On July 15th 1916, the 16th King's Royal Rifle Corps, as part of 100th Infantry Brigade, attacked the German positions at High Wood, and later that day Nathaniel Blaker died of wounds received in the attack. Nathaniel and Percy Blaker had been in the same Company throughout their time with the battalion, but on that day Sergeant Percy Blaker was on a gunnery course and not at his brother's side - he returned to his battalion, but was killed in action just six days later, also at High Wood. The Sussex Daily News reported on the death of the brothers on 11th August 1916:

BROTHERS KILLED IN LANCING - Mr. and Mrs. John Blaker of 3 Cherry Tree Cottages, Lancing, have sustained a double loss, news having been received that two of their three soldier sons have been killed during the Offensive on a date towards the end of July.
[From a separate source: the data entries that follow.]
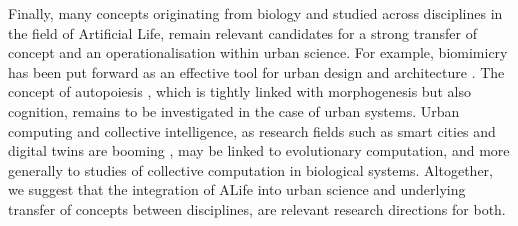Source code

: \documentclass[letterpaper]{article}
\begin{document}
Finally, many concepts originating from biology and studied across disciplines in the field of Artificial Life, remain relevant candidates for a strong transfer of concept and an operationalisation within urban science. For example, biomimicry has been put forward as an effective tool for urban design and architecture \citep{taylor2017art}. The concept of autopoiesis \citep{bourgine2004autopoiesis}, which is tightly linked with morphogenesis but also cognition, remains to be investigated in the case of urban systems. Urban computing and collective intelligence, as research fields such as smart cities and digital twins are booming \citep{batty2018digital}, may be linked to evolutionary computation, and more generally to studies of collective computation in biological systems. Altogether, we suggest that the integration of ALife into urban science and underlying transfer of concepts between disciplines, are relevant research directions for both.




%


\footnotesize

\end{document}
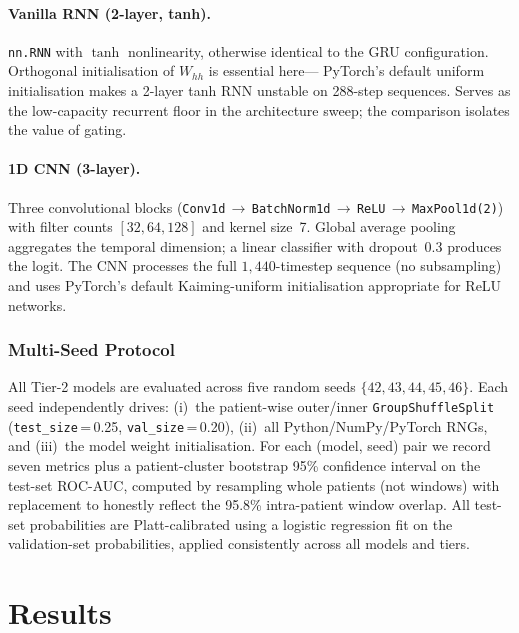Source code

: \documentclass[11pt,a4paper]{article}
\begin{document}
\paragraph{Vanilla RNN (2-layer, tanh).}
\texttt{nn.RNN} with $\tanh$ nonlinearity, otherwise identical to the GRU
configuration.  Orthogonal initialisation of $W_{hh}$ is essential here---
PyTorch's default uniform initialisation makes a 2-layer tanh RNN
unstable on 288-step sequences.  Serves as the low-capacity recurrent floor
in the architecture sweep; the comparison isolates the value of gating.

\paragraph{1D CNN (3-layer).}
Three convolutional blocks
(\texttt{Conv1d}\,$\to$\,\texttt{BatchNorm1d}\,$\to$\,\texttt{ReLU}\,$\to$\,\texttt{MaxPool1d(2)})
with filter counts $[32, 64, 128]$ and kernel size~7.  Global average
pooling aggregates the temporal dimension; a linear classifier with
dropout~0.3 produces the logit.  The CNN processes the full
$1{,}440$-timestep sequence (no subsampling) and uses PyTorch's default
Kaiming-uniform initialisation appropriate for ReLU networks.

\subsubsection{Multi-Seed Protocol}\label{sec:multi-seed}

All Tier-2 models are evaluated across five random seeds
$\{42, 43, 44, 45, 46\}$.  Each seed independently drives:
(i)~the patient-wise outer/inner \texttt{GroupShuffleSplit}
(\texttt{test\_size}\,=\,0.25, \texttt{val\_size}\,=\,0.20),
(ii)~all Python/NumPy/PyTorch RNGs, and
(iii)~the model weight initialisation.  For each (model, seed) pair we
record seven metrics plus a patient-cluster bootstrap 95\% confidence
interval on the test-set ROC-AUC, computed by resampling whole patients
(not windows) with replacement to honestly reflect the 95.8\% intra-patient
window overlap.  All test-set probabilities are Platt-calibrated using a
logistic regression fit on the validation-set probabilities, applied
consistently across all models and tiers.

\section{Results}\label{sec:results}
\end{document}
Sergeant Percy Blaker, the elder of the two was thirty-three years of age, and Rifleman Nathaniel Blaker would have celebrated his twenty-first birthday this month. They were both in the King's Royal Rifles, their Battalion being one specially raised for 'old boys' of the Church Lads Brigade, Percy being Company Staff-Sergeant. The elder brother had only passed a gunnery course on the 18th July, and as his birthday was on the 22nd July, it may be a melancholy coincidence that he met with his fatal injuries on that date. At any rate it was within a day or so of then that he gallantly fell, although the exact date has not transpired yet. Married little more than a year ago, it was on the anniversary of that day that his wife received the news that he was missing. Both brothers were in the same Company and must have gone into battle together, almost shoulder to shoulder. Lancing people will deeply sympathise with the bereaved family.

Nathaniel Blaker's body now lies about two miles from High Wood at Delville Wood Cemetery, alongside another soldier from the same battalion who died on the same day, but it would not have been his original resting place. After the war bodies were recovered from many small battlefield cemeteries - there were no original burials at Delville Wood. There are members of the Blaker family still living in Lancing today.